Robust Direct Aperture Optimization Methods for Cardiac Sparing in Left-Sided Breast Cancer Radiation Therapy
Abstract
Designing conformal and equipment-compatible radiation therapy plans is essential for ensuring high-quality treatment outcomes for cancer patients. Intensity modulated radiation therapy (IMRT) is a commonly-used method of radiation delivery for cancer patients, wherein beams of radiation are individually contoured to cover a patient’s tumour cells while avoiding healthy cells and organs. In IMRT for left-sided breast cancer, the goal is to irradiate all cells in the breast tissue while avoiding the neighbouring, and extremely radiation-sensitive, heart cells. To add to the complexity of this treatment, the entire dose must be delivered while the patient is breathing, causing the location of the heart and target organs to move and deform unpredictably.

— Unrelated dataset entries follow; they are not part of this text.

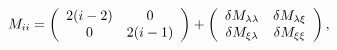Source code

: \begin{equation}
M_{ii}=
\left(
\begin{array}{c c}
2(i-2)&
0\\
0&
2(i-1)\\
\end{array}\right)
+
\left(
\begin{array}{c c}
\delta M_{\lambda\lambda}&
\delta M_{\lambda\xi}\\
\delta M_{\xi\lambda}&
\delta M_{\xi\xi}\\
\end{array}\right),
\end{equation}

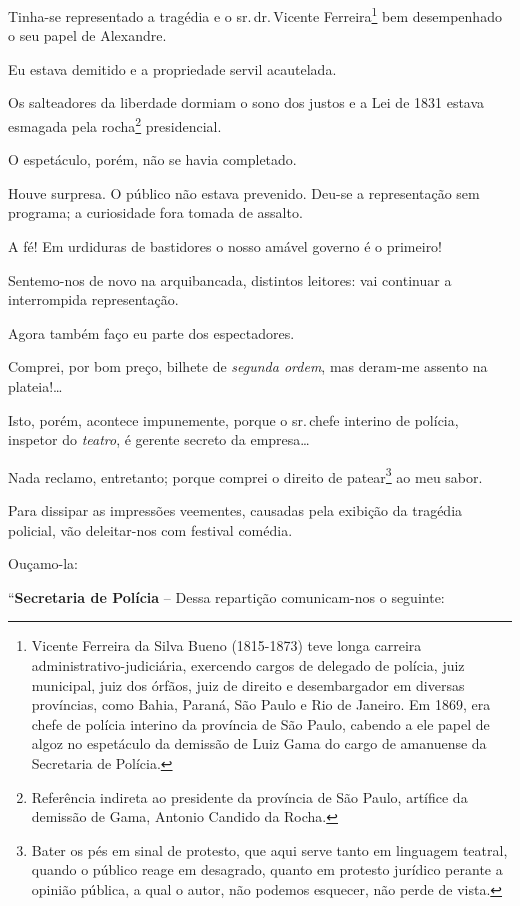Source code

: Tinha-se representado a tragédia e o sr.\,dr.\,Vicente Ferreira\footnote{
  Vicente Ferreira da Silva Bueno (1815-1873) teve longa carreira
  administrativo-judiciária, exercendo cargos de delegado de polícia,
  juiz municipal, juiz dos órfãos, juiz de direito e desembargador em
  diversas províncias, como Bahia, Paraná, São Paulo e Rio de Janeiro.
  Em 1869, era chefe de polícia interino da província de São Paulo,
  cabendo a ele papel de algoz no espetáculo da demissão de Luiz Gama do
  cargo de amanuense da Secretaria de Polícia.} bem desempenhado o seu
papel de Alexandre.

Eu estava demitido e a propriedade servil acautelada.

Os salteadores da liberdade dormiam o sono dos justos e a Lei de 1831
estava esmagada pela rocha\footnote{Referência indireta ao presidente
  da província de São Paulo, artífice da demissão de Gama, Antonio
  Candido da Rocha.} presidencial.

O espetáculo, porém, não se havia completado.

Houve surpresa. O público não estava prevenido. Deu-se a representação
sem programa; a curiosidade fora tomada de assalto.

A fé! Em urdiduras de bastidores o nosso amável governo é o primeiro!

Sentemo-nos de novo na arquibancada, distintos leitores: vai continuar a
interrompida representação.

Agora também faço eu parte dos espectadores.

Comprei, por bom preço, bilhete de \emph{segunda ordem}, mas deram-me
assento na plateia!\ldots{}

Isto, porém, acontece impunemente, porque o sr.\,chefe interino de
polícia, inspetor do \emph{teatro}, é gerente secreto da empresa\ldots{}

Nada reclamo, entretanto; porque comprei o direito de patear\footnote{
  Bater os pés em sinal de protesto, que aqui serve tanto em linguagem
  teatral, quando o público reage em desagrado, quanto em protesto
  jurídico perante a opinião pública, a qual o autor, não podemos
  esquecer, não perde de vista.} ao meu sabor.

Para dissipar as impressões veementes, causadas pela exibição da
tragédia policial, vão deleitar-nos com festival comédia.

Ouçamo-la:

``\textbf{Secretaria de Polícia} -- Dessa repartição comunicam-nos o
seguinte:

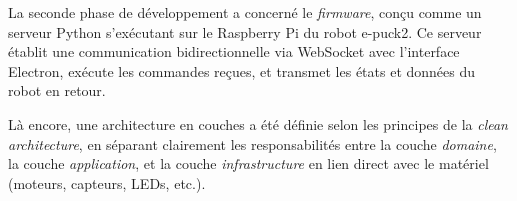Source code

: La seconde phase de développement a concerné le \textit{firmware}, conçu comme un serveur Python s’exécutant sur le Raspberry Pi du robot e-puck2. 
Ce serveur établit une communication bidirectionnelle via WebSocket avec l’interface Electron, exécute les commandes reçues, et transmet les états et données du robot en retour.

Là encore, une architecture en couches a été définie selon les principes de la \textit{clean architecture}, en séparant clairement les responsabilités entre la couche \textit{domaine}, la couche \textit{application}, et la couche \textit{infrastructure} en lien direct avec le matériel (moteurs, capteurs, LEDs, etc.).
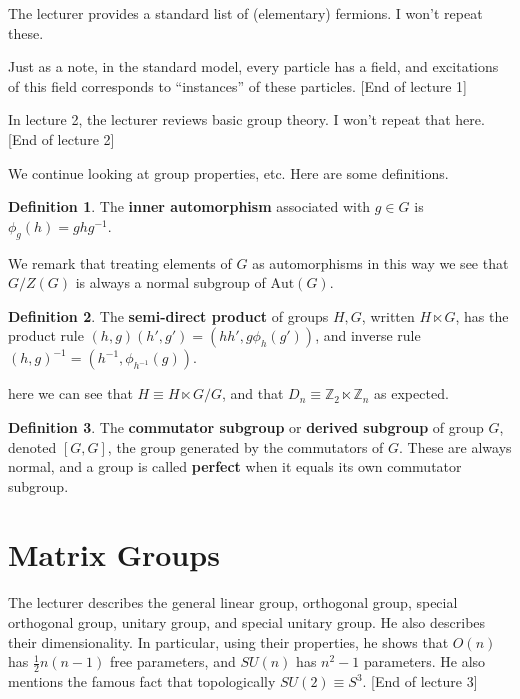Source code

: \documentclass{article}
\theoremstyle{definition}
\newtheorem{definition}{Definition}
\begin{document}
The lecturer provides a standard list of (elementary) fermions. I won't repeat
these.

Just as a note, in the standard model, every particle has a field, and
excitations of this field corresponds to ``instances'' of these particles.
[End of lecture 1]

In lecture 2, the lecturer reviews basic group theory. I won't repeat that here.
[End of lecture 2]

We continue looking at group properties, etc. Here are some definitions.

\begin{definition}
  The \textbf{inner automorphism} associated with $g \in G$ is $\phi_g(h) =
  ghg^{-1}$.
\end{definition}

We remark that treating elements of $G$ as automorphisms in this way we see that
$G / Z(G)$ is always a normal subgroup of $\text{Aut}(G)$.

\begin{definition}
  The \textbf{semi-direct product} of groups $H, G$, written $H \ltimes G$, has the
  product rule $(h, g)(h', g') = (hh', g\phi_h(g'))$, and inverse rule $(h,
  g)^{-1} = (h^{-1}, \phi_{h^{-1}}(g))$.
\end{definition}

here we can see that $H \equiv H \ltimes G / G$, and that $D_n \equiv
\mathbb{Z}_2 \ltimes \mathbb{Z}_n$ as expected.

\begin{definition}
  The \textbf{commutator subgroup} or \textbf{derived subgroup} of group $G$, denoted $[G, G]$,
  the group generated by the commutators of $G$. These are always normal, and a
  group is called \textbf{perfect} when it equals its own commutator subgroup.
\end{definition}

\section{Matrix Groups}

The lecturer describes the general linear group, orthogonal group, special
orthogonal group, unitary group, and special unitary group. He also describes
their dimensionality. In particular, using their properties, he shows that
$O(n)$ has $\frac{1}{2}n(n - 1)$ free parameters, and $SU(n)$ has $n^2 - 1$
parameters. He also mentions the famous fact that topologically $SU(2) \equiv
S^3$. [End of lecture 3]
\end{document}
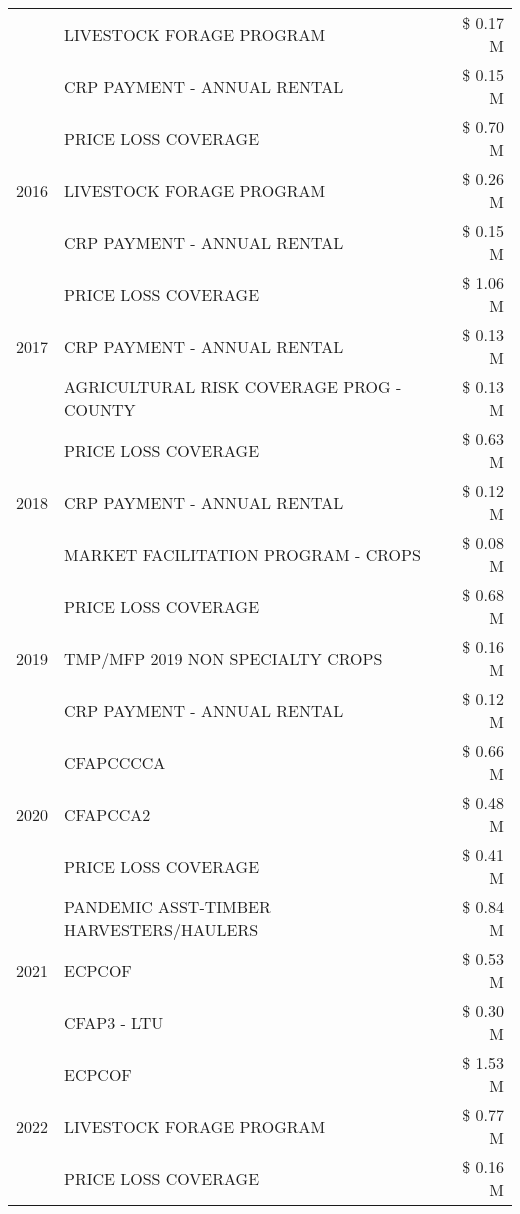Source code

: \begin{tabular}{llr}
 & LIVESTOCK FORAGE PROGRAM & \$ 0.17 M \\
 & CRP PAYMENT - ANNUAL RENTAL & \$ 0.15 M \\
\cline{1-3}
\multirow[t]{3}{*}{2016} & PRICE LOSS COVERAGE & \$ 0.70 M \\
 & LIVESTOCK FORAGE PROGRAM & \$ 0.26 M \\
 & CRP PAYMENT - ANNUAL RENTAL & \$ 0.15 M \\
\cline{1-3}
\multirow[t]{3}{*}{2017} & PRICE LOSS COVERAGE & \$ 1.06 M \\
 & CRP PAYMENT - ANNUAL RENTAL & \$ 0.13 M \\
 & AGRICULTURAL RISK COVERAGE PROG - COUNTY & \$ 0.13 M \\
\cline{1-3}
\multirow[t]{3}{*}{2018} & PRICE LOSS COVERAGE & \$ 0.63 M \\
 & CRP PAYMENT - ANNUAL RENTAL & \$ 0.12 M \\
 & MARKET FACILITATION PROGRAM - CROPS & \$ 0.08 M \\
\cline{1-3}
\multirow[t]{3}{*}{2019} & PRICE LOSS COVERAGE & \$ 0.68 M \\
 & TMP/MFP 2019 NON SPECIALTY CROPS & \$ 0.16 M \\
 & CRP PAYMENT - ANNUAL RENTAL & \$ 0.12 M \\
\cline{1-3}
\multirow[t]{3}{*}{2020} & CFAPCCCCA & \$ 0.66 M \\
 & CFAPCCA2 & \$ 0.48 M \\
 & PRICE LOSS COVERAGE & \$ 0.41 M \\
\cline{1-3}
\multirow[t]{3}{*}{2021} & PANDEMIC ASST-TIMBER HARVESTERS/HAULERS & \$ 0.84 M \\
 & ECPCOF & \$ 0.53 M \\
 & CFAP3 - LTU & \$ 0.30 M \\
\cline{1-3}
\multirow[t]{3}{*}{2022} & ECPCOF & \$ 1.53 M \\
 & LIVESTOCK FORAGE PROGRAM & \$ 0.77 M \\
 & PRICE LOSS COVERAGE & \$ 0.16 M \\
\cline{1-3}
\bottomrule
\end{tabular}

The search for a plan that is of the highest quality for a specified set of parameters is called treatment plan optimization. One method of treatment plan optimization that provides an optimal radiation distribution, even under the worst-case realization of a patient’s motion uncertainty, uses a framework called robust optimization. A drawback of using this robust optimization framework, however, is that it does not immediately output physically deliverable IMRT plans. Rather, a subsequent, non-trivial post-processing phase must be applied to the output intensity distributions in order to generate an equipment-compatible plan; a process which can substantially degrade the treatment quality.

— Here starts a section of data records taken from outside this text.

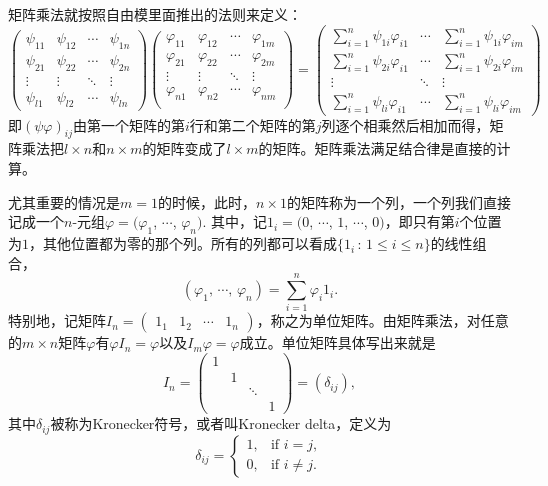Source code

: 矩阵乘法就按照自由模里面推出的法则来定义：
\begin{equation}
\begin{pmatrix}
	\psi_{11} & \psi_{12} & \cdots & \psi_{1n}\\
	\psi_{21} & \psi_{22} & \cdots & \psi_{2n}\\
	\vdots & \vdots & \ddots & \vdots \\
	\psi_{l1} & \psi_{l2} & \cdots & \psi_{ln}
\end{pmatrix}
\begin{pmatrix}
	\varphi_{11} & \varphi_{12} & \cdots & \varphi_{1m}\\
	\varphi_{21} & \varphi_{22} & \cdots & \varphi_{2m}\\
	\vdots & \vdots & \ddots & \vdots \\
	\varphi_{n1} & \varphi_{n2} & \cdots & \varphi_{nm}\\
\end{pmatrix}
=
\begin{pmatrix}
	\sum_{i=1}^n \psi_{1i}\varphi_{i1} & \cdots & \sum_{i=1}^n \psi_{1i}\varphi_{im}\\
	\sum_{i=1}^n \psi_{2i}\varphi_{i1} & \cdots & \sum_{i=1}^n \psi_{2i}\varphi_{im}\\
	\vdots & \ddots & \vdots \\
	\sum_{i=1}^n \psi_{li}\varphi_{i1} & \cdots & \sum_{i=1}^n \psi_{li}\varphi_{im}
\end{pmatrix}
\end{equation}
即$(\psi\varphi)_{ij}$由第一个矩阵的第$i$行和第二个矩阵的第$j$列逐个相乘然后相加而得，矩阵乘法把$l\times n$和$n \times m$的矩阵变成了$l \times m$的矩阵。矩阵乘法满足结合律是直接的计算。

尤其重要的情况是$m=1$的时候，此时，$n\times 1$的矩阵称为一个列，一个列我们直接记成一个$n$-元组$\varphi=(\varphi_1$, $\cdots$, $\varphi_n)$. 其中，记$1_i=(0$, $\cdots$, $1$, $\cdots$, $0)$，即只有第$i$个位置为$1$，其他位置都为零的那个列。所有的列都可以看成$\{1_i\,:\, 1\leq i \leq n\}$的线性组合，
\[
	(\varphi_1,\,\cdots\!,\,\varphi_n)=\sum_{i=1}^n\varphi_i1_i.
\]
特别地，记矩阵$I_n=\begin{pmatrix}1_{1} & 1_{2} & \cdots & 1_{n}\end{pmatrix}$，称之为单位矩阵。由矩阵乘法，对任意的$m\times n$矩阵$\varphi$有$\varphi I_n=\varphi$以及$I_m\varphi =\varphi$成立。单位矩阵具体写出来就是
\[
	I_n=
		\begin{pmatrix}
			1 & & &\\
			& 1 & &\\
			& & \ddots &\\
			& & & 1
		\end{pmatrix}
	=(\delta_{ij}),
\]
其中$\delta_{ij}$被称为Kronecker符号，或者叫Kronecker delta，定义为
\[
	\delta_{{ij}}=
	\begin{cases}
	1,&\text{if } i=j,\\
	0,&\text{if } i\neq j.
	\end{cases}
\]


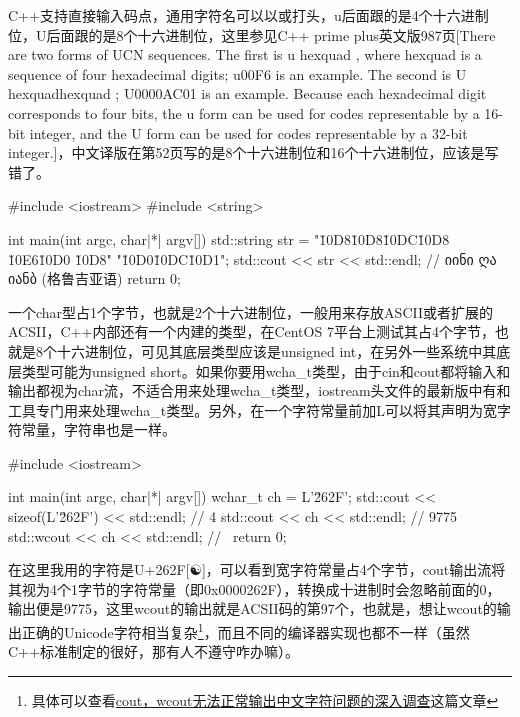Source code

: C++支持直接输入\href{https://home.unicode.org/}{}码点，通用字符名可以以或打头，\mybackslash u后面跟的是4个十六进制位，\mybackslash U后面跟的是8个十六进制位，这里参见C++ prime plus英文版987页[There are two forms of UCN sequences. The first is \mybackslash u hexquad , where hexquad is a sequence of four hexadecimal digits; \mybackslash u00F6 is an example. The second is \mybackslash U hexquadhexquad ; \mybackslash U0000AC01 is an example. Because each hexadecimal digit corresponds to four bits, the \mybackslash u form can be used for codes representable by a 16-bit integer, and the \mybackslash U form can be used for codes representable by a 32-bit integer.]，中文译版在第52页写的是8个十六进制位和16个十六进制位，应该是写错了。

\begin{cpp}
#include <iostream>
#include <string>

int main(int argc, char|*| argv[]) {
    std::string str = "\u10D8\u10D8\u10DC\u10D8 \u10E6\u10D0 \u10D8"
        "\u10D0\u10DC\u10D1";
    std::cout << str << std::endl; // იინი ღა იანბ (格鲁吉亚语)
    return 0;
}
\end{cpp}

一个char型占1个字节，也就是2个十六进制位，一般用来存放ASCII或者扩展的ACSII，C++内部还有一个内建的类型，在CentOS 7平台上测试其占4个字节，也就是8个十六进制位，可见其底层类型应该是unsigned int，在另外一些系统中其底层类型可能为unsigned short。如果你要用wcha\_t类型，由于cin和cout都将输入和输出都视为char流，不适合用来处理wcha\_t类型，iostream头文件的最新版中有和工具专门用来处理wcha\_t类型。另外，在一个字符常量前加L可以将其声明为宽字符常量，字符串也是一样。

\begin{cpp}
#include <iostream>

int main(int argc, char|*| argv[]) {
    wchar_t ch = L'\u262F';
    std::cout << sizeof(L'\u262F') << std::endl; // 4
    std::cout << ch << std::endl; // 9775
    std::wcout << ch << std::endl; // \
    return 0;
}
\end{cpp}

在这里我用的字符是U+262F[☯]，可以看到宽字符常量占4个字节，cout输出流将其视为4个1字节的字符常量（即0x0000262F），转换成十进制时会忽略前面的0，输出便是9775，这里wcout的输出就是ACSII码的第97个，也就是\mybackslash ，想让wcout的输出正确的Unicode字符相当复杂\footnote{具体可以查看\href{https://www.cnblogs.com/zyl910/archive/2013/01/20/wchar_crtbug_01.html}{cout，wcout无法正常输出中文字符问题的深入调查}这篇文章}，而且不同的编译器实现也都不一样（虽然C++标准制定的很好，那有人不遵守咋办嘛）。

In this thesis, a holistic approach that combines enforcement of delivery constraints with robust optimization is introduced. The process for creating deliverable plans is called direct aperture optimization (DAO), and the combined model is called robust DAO (RDAO). Novel modelling strategies for integrating the DAO requirements into a robust framework are presented, leading to a large-scale difficult-to-solve mixed integer programming problem. To contend with the complexity of the problem, additional modelling approaches are suggested for improving solution efficiency. These approaches include a hybrid heuristic-optimization technique, which provides good quality, but non-optimal treatment plans. Clinicians may use the output of this hybrid technique as is, or apply it as a warm start for the RDAO model.
The models are implemented in C++ and CPLEX and results are presented, first using a one-dimensional phantom, and then a three-dimensional clinical patient dataset. While the full RDAO model is quite time-consuming to run, high-quality plans are ultimately produced. These plans are both clinically deliverable and mitigate the risk of underdosing a patient’s cancerous cells under motion uncertainty, demonstrating their value over plans that did not account for motion uncertainty.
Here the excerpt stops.